[WHAT IS BEING ASKED]
Reproduce, without any change, the span of lines from the opening of the records below to the line containing "- Model rollbacks, version", inclusive.

(Source texts of formatted documents)
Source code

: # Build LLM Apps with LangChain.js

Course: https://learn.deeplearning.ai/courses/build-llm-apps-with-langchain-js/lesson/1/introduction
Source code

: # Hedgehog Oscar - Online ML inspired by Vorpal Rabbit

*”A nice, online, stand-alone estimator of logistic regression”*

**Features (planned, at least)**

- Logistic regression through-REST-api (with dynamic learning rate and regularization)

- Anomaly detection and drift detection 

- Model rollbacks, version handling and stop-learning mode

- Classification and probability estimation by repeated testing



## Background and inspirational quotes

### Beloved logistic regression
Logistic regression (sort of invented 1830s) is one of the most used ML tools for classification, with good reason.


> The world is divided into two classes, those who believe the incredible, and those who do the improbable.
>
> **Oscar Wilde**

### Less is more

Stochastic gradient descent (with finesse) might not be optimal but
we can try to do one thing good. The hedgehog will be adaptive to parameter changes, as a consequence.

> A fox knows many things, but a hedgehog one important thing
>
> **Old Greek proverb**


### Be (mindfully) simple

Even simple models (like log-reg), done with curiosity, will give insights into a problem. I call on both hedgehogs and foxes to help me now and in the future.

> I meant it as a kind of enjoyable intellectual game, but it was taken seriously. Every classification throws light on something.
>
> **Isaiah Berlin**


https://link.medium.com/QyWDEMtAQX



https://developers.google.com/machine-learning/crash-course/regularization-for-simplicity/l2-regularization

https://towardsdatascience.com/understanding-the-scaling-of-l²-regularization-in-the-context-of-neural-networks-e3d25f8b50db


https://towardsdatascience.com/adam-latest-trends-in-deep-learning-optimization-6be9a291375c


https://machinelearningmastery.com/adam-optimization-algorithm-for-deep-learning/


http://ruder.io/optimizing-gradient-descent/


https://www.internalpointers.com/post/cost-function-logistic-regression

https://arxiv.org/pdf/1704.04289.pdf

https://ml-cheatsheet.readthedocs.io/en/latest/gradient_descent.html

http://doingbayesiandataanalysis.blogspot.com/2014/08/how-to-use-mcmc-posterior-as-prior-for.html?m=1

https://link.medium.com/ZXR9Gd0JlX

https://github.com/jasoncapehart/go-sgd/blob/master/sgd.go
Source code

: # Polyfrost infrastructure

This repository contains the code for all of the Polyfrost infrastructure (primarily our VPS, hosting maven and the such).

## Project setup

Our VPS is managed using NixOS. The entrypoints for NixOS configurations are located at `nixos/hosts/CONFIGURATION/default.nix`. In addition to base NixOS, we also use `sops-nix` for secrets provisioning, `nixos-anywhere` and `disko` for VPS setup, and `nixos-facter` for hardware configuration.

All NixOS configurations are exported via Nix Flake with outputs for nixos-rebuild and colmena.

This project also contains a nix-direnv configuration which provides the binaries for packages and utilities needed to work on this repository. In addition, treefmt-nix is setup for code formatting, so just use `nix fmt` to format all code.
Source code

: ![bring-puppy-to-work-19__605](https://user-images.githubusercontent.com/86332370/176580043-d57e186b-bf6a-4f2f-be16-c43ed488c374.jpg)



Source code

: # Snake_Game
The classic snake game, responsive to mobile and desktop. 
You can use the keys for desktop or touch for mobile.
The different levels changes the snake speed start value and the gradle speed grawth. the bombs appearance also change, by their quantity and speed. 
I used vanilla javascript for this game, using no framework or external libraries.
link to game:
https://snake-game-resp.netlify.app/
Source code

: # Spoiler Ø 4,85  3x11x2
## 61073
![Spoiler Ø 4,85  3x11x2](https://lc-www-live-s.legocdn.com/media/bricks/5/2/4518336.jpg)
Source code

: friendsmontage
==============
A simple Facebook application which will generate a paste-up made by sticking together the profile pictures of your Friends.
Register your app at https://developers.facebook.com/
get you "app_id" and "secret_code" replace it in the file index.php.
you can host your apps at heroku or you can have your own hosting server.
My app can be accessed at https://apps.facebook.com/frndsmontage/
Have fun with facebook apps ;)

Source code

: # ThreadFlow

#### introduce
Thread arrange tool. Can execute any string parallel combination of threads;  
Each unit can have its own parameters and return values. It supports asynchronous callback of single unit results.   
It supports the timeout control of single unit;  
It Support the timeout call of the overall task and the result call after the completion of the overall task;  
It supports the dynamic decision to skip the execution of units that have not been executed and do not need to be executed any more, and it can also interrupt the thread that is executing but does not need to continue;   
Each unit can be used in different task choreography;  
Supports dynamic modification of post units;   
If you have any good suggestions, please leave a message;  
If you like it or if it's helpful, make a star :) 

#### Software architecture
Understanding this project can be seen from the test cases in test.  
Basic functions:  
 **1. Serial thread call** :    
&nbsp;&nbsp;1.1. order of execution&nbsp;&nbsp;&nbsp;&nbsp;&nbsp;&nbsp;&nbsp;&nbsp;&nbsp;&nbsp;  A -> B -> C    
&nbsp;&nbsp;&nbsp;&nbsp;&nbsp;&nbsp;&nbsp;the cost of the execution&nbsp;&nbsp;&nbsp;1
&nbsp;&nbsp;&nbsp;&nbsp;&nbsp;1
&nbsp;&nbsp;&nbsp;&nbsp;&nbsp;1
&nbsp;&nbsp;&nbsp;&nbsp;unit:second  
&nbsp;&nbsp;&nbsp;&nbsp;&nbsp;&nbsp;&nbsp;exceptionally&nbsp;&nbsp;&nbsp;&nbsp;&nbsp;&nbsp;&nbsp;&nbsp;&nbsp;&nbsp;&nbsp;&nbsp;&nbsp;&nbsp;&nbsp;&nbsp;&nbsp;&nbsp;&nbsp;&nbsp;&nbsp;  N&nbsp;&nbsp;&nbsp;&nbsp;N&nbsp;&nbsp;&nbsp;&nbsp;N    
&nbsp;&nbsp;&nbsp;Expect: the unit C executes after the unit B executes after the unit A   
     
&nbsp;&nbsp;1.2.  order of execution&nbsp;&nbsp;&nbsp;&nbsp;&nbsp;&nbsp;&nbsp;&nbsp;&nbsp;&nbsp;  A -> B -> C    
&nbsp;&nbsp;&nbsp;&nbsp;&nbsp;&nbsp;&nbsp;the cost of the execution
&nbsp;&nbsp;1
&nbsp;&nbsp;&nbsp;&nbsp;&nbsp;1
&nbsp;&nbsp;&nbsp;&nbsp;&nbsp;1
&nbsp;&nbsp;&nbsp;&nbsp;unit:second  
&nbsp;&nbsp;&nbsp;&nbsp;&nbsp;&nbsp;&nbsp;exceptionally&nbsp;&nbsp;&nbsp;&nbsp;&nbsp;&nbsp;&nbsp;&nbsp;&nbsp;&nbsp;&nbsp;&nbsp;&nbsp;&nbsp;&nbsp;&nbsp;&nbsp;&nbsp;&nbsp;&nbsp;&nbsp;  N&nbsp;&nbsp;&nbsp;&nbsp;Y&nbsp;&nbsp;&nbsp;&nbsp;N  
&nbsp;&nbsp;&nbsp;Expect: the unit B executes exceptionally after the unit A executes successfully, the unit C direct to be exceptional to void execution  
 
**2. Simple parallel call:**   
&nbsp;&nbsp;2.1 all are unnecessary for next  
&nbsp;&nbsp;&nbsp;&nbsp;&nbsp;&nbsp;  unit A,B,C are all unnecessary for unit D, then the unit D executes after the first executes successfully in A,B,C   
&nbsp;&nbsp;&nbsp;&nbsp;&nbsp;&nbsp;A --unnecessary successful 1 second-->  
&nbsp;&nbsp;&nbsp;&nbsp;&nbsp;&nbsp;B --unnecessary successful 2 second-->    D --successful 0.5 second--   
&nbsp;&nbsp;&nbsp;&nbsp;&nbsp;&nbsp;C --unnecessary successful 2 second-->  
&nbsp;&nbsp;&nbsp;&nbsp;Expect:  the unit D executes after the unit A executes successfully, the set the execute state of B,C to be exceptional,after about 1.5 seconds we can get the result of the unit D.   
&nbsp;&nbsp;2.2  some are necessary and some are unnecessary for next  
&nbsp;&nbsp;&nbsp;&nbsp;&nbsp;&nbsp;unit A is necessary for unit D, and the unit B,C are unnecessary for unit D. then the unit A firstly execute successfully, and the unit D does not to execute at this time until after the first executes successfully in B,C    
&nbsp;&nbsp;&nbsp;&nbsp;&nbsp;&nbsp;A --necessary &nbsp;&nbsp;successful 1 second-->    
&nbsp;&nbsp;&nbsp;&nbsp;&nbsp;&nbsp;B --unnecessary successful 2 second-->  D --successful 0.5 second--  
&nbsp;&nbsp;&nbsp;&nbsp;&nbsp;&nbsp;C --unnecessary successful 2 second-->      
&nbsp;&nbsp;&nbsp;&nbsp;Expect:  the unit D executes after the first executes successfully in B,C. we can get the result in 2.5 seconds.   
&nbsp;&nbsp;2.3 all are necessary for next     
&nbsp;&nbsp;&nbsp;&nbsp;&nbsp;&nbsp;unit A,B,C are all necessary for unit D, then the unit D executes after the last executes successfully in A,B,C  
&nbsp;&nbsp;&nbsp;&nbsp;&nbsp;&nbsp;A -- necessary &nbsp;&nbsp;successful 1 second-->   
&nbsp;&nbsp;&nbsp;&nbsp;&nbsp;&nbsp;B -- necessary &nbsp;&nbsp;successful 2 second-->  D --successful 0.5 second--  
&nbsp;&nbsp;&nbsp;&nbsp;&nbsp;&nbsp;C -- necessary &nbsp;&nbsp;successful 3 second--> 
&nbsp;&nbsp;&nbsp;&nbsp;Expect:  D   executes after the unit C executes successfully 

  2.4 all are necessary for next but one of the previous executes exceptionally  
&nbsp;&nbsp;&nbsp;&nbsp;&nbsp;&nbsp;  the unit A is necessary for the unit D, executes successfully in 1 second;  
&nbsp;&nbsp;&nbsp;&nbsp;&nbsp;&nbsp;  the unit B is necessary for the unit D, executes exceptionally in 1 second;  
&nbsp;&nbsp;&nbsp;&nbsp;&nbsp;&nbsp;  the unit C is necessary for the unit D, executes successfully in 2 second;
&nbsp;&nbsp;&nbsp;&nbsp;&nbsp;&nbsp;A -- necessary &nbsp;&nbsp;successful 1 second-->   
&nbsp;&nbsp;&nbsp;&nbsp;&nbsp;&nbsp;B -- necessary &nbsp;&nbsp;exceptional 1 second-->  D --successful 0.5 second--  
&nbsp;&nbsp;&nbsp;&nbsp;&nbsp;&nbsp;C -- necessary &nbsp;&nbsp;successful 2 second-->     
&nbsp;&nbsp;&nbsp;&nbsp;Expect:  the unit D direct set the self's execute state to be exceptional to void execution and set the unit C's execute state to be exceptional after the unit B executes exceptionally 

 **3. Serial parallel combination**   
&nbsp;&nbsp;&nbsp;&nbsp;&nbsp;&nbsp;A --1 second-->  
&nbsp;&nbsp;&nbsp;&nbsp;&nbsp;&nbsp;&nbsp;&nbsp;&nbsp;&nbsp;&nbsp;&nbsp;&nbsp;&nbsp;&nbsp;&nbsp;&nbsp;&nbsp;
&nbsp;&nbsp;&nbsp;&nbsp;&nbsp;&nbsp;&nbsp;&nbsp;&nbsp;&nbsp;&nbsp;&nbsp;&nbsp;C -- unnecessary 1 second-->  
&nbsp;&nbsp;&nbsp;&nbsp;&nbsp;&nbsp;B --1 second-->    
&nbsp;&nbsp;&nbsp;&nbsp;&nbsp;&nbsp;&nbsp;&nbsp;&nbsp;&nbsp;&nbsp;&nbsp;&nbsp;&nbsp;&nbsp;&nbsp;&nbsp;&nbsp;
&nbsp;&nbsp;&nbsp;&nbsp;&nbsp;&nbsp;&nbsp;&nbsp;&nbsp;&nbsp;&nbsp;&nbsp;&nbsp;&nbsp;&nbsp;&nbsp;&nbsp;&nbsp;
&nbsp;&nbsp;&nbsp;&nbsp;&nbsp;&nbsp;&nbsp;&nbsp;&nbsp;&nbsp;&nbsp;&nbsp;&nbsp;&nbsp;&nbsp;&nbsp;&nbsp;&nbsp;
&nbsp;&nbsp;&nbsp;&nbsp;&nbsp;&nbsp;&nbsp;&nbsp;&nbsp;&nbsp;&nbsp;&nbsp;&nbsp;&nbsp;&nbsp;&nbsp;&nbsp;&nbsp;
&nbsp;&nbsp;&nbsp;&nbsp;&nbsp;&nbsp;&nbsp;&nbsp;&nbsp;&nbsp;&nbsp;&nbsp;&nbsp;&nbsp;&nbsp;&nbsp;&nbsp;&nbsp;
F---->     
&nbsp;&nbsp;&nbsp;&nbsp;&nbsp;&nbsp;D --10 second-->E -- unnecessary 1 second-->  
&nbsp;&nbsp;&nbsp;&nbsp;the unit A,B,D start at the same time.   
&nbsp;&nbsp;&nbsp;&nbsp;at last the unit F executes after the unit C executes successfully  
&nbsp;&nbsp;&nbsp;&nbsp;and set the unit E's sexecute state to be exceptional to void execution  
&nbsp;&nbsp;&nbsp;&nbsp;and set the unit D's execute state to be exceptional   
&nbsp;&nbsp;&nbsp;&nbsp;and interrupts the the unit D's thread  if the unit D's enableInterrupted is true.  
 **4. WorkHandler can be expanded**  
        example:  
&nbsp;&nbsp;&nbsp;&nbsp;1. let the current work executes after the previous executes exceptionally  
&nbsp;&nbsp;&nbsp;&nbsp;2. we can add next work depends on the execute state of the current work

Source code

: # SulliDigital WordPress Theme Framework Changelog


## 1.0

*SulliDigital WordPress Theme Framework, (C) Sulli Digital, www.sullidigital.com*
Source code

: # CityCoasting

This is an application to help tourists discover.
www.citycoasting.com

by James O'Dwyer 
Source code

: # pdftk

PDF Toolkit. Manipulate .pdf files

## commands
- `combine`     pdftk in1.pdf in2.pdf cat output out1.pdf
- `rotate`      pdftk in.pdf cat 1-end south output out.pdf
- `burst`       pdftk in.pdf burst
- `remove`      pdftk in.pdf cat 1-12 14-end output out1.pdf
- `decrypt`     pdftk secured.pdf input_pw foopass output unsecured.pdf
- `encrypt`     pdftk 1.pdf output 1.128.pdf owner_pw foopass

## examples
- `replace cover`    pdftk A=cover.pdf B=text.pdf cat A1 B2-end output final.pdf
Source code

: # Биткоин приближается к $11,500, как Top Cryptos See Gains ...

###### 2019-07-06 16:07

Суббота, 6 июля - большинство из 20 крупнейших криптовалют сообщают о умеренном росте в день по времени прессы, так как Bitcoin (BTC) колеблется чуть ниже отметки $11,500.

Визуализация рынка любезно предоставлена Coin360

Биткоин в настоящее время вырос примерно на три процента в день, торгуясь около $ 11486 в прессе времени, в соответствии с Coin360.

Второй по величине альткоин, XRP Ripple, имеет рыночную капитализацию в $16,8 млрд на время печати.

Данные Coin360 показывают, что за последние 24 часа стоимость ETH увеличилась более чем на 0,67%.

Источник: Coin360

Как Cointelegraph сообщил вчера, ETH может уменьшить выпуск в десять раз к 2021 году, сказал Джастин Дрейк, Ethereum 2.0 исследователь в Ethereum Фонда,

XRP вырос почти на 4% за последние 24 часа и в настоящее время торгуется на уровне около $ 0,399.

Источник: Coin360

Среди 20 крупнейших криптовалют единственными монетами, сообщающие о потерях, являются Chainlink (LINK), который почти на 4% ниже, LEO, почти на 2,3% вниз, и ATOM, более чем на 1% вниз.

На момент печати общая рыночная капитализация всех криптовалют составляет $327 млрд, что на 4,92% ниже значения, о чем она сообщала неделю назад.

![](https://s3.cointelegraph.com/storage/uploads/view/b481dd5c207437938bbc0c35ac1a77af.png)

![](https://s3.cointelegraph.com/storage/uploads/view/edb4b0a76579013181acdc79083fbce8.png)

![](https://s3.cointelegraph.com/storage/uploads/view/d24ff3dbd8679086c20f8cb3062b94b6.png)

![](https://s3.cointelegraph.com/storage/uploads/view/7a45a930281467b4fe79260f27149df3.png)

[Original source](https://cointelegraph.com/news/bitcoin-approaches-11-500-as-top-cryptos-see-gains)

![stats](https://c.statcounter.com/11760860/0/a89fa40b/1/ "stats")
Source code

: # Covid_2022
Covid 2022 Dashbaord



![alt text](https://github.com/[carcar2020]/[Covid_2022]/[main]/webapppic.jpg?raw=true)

[RESULT BELOW]
Source code

: # Build LLM Apps with LangChain.js

Course: https://learn.deeplearning.ai/courses/build-llm-apps-with-langchain-js/lesson/1/introduction
Source code

: # Hedgehog Oscar - Online ML inspired by Vorpal Rabbit

*”A nice, online, stand-alone estimator of logistic regression”*

**Features (planned, at least)**

- Logistic regression through-REST-api (with dynamic learning rate and regularization)

- Anomaly detection and drift detection 

- Model rollbacks, version handling and stop-learning mode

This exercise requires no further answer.